Hey all. To preface the medical history, I had heart surgery in 2009 on a VSD. Have had no problems since.

I’ve been trying to enlist in the Marines since August of 2020, got sent to MEPS in September, scored very very good on the PiCat, made IST qualifications, made it through the medical physical until the doctor told me I would need to have my paperwork sent to BUMED (despite the doctor having approved my paperwork). The reasoning on the BUMED waiver that my recruiter has shown me is: Thoracic Surgery, Bicuspid Aorta, Aortic Insufficiency, and unspecified RBBB. The first waiver was shot down after weeks of waiting and constant hassle of MEPS from my recruiter trying to hear back. I was extremely devastated but wasn’t ready to quit so I called my doctors office to get more information and some words from my cardiologist, who had already given me a clearance letter saying, verbatim, that he β€œsponsors my enlistment into the Marines, and that I’m asymptomatic from a cardiovascular standpoint”. The doctor said he wasn’t able to do much more, but the office sent me my last visits notes. In it were some more details, and more intimate notes from the doctor. I sent it in and was again denied.

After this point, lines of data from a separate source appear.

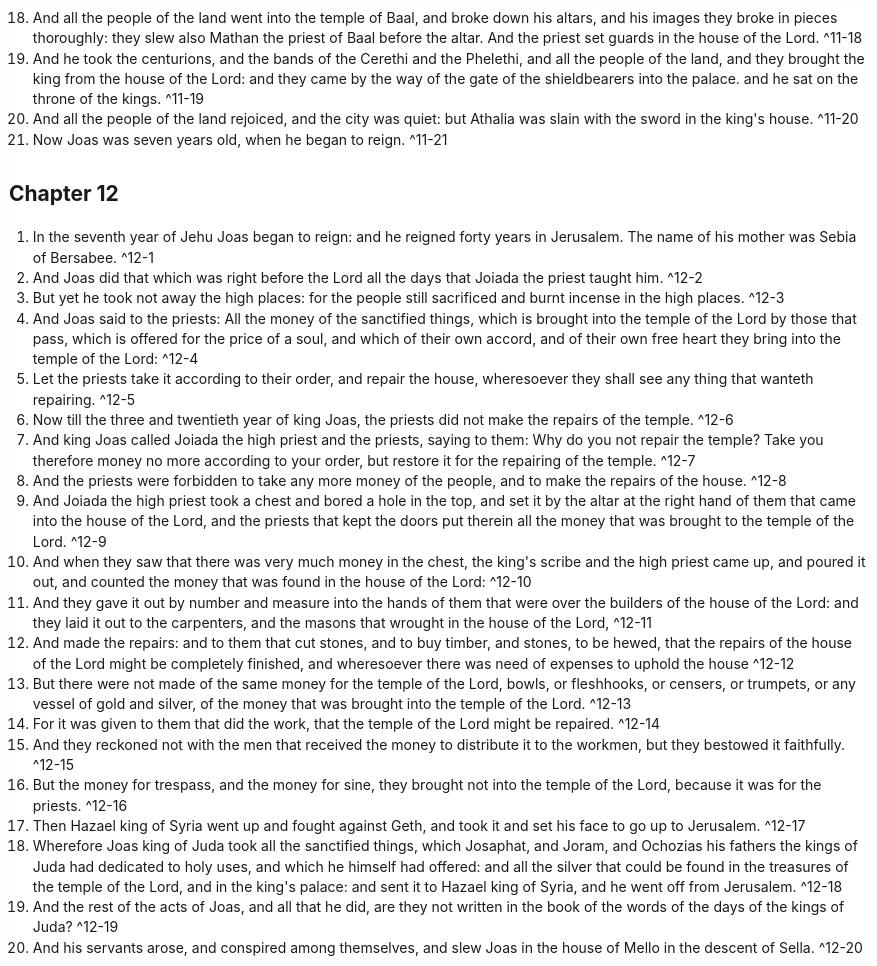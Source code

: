 18. And all the people of the land went into the temple of Baal, and broke down his altars, and his images they broke in pieces thoroughly: they slew also Mathan the priest of Baal before the altar. And the priest set guards in the house of the Lord. ^11-18
19. And he took the centurions, and the bands of the Cerethi and the Phelethi, and all the people of the land, and they brought the king from the house of the Lord: and they came by the way of the gate of the shieldbearers into the palace. and he sat on the throne of the kings. ^11-19
20. And all the people of the land rejoiced, and the city was quiet: but Athalia was slain with the sword in the king's house. ^11-20
21. Now Joas was seven years old, when he began to reign. ^11-21

## Chapter 12 

1. In the seventh year of Jehu Joas began to reign: and he reigned forty years in Jerusalem. The name of his mother was Sebia of Bersabee. ^12-1
2. And Joas did that which was right before the Lord all the days that Joiada the priest taught him. ^12-2
3. But yet he took not away the high places: for the people still sacrificed and burnt incense in the high places. ^12-3
4. And Joas said to the priests: All the money of the sanctified things, which is brought into the temple of the Lord by those that pass, which is offered for the price of a soul, and which of their own accord, and of their own free heart they bring into the temple of the Lord: ^12-4
5. Let the priests take it according to their order, and repair the house, wheresoever they shall see any thing that wanteth repairing. ^12-5
6. Now till the three and twentieth year of king Joas, the priests did not make the repairs of the temple. ^12-6
7. And king Joas called Joiada the high priest and the priests, saying to them: Why do you not repair the temple? Take you therefore money no more according to your order, but restore it for the repairing of the temple. ^12-7
8. And the priests were forbidden to take any more money of the people, and to make the repairs of the house. ^12-8
9. And Joiada the high priest took a chest and bored a hole in the top, and set it by the altar at the right hand of them that came into the house of the Lord, and the priests that kept the doors put therein all the money that was brought to the temple of the Lord. ^12-9
10. And when they saw that there was very much money in the chest, the king's scribe and the high priest came up, and poured it out, and counted the money that was found in the house of the Lord: ^12-10
11. And they gave it out by number and measure into the hands of them that were over the builders of the house of the Lord: and they laid it out to the carpenters, and the masons that wrought in the house of the Lord, ^12-11
12. And made the repairs: and to them that cut stones, and to buy timber, and stones, to be hewed, that the repairs of the house of the Lord might be completely finished, and wheresoever there was need of expenses to uphold the house ^12-12
13. But there were not made of the same money for the temple of the Lord, bowls, or fleshhooks, or censers, or trumpets, or any vessel of gold and silver, of the money that was brought into the temple of the Lord. ^12-13
14. For it was given to them that did the work, that the temple of the Lord might be repaired. ^12-14
15. And they reckoned not with the men that received the money to distribute it to the workmen, but they bestowed it faithfully. ^12-15
16. But the money for trespass, and the money for sine, they brought not into the temple of the Lord, because it was for the priests. ^12-16
17. Then Hazael king of Syria went up and fought against Geth, and took it and set his face to go up to Jerusalem. ^12-17
18. Wherefore Joas king of Juda took all the sanctified things, which Josaphat, and Joram, and Ochozias his fathers the kings of Juda had dedicated to holy uses, and which he himself had offered: and all the silver that could be found in the treasures of the temple of the Lord, and in the king's palace: and sent it to Hazael king of Syria, and he went off from Jerusalem. ^12-18
19. And the rest of the acts of Joas, and all that he did, are they not written in the book of the words of the days of the kings of Juda? ^12-19
20. And his servants arose, and conspired among themselves, and slew Joas in the house of Mello in the descent of Sella. ^12-20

My problem is this: the disapproval letter says nothing behind the reasoning, it simply says the request for a medical waiver is disapproved. Reading other posts online, I had figured they usually gave reasoning? I was curious if anyone could provide insight on how to get in touch with BUMED to plead my case/get clarity on the grounds for disapproval, or any other alternatives, maybe like a MEPS doctor consulting me? I’ve considered a congressional inquiry, but otherwise I feel very hopeless.

Sorry for the long post, thanks to all.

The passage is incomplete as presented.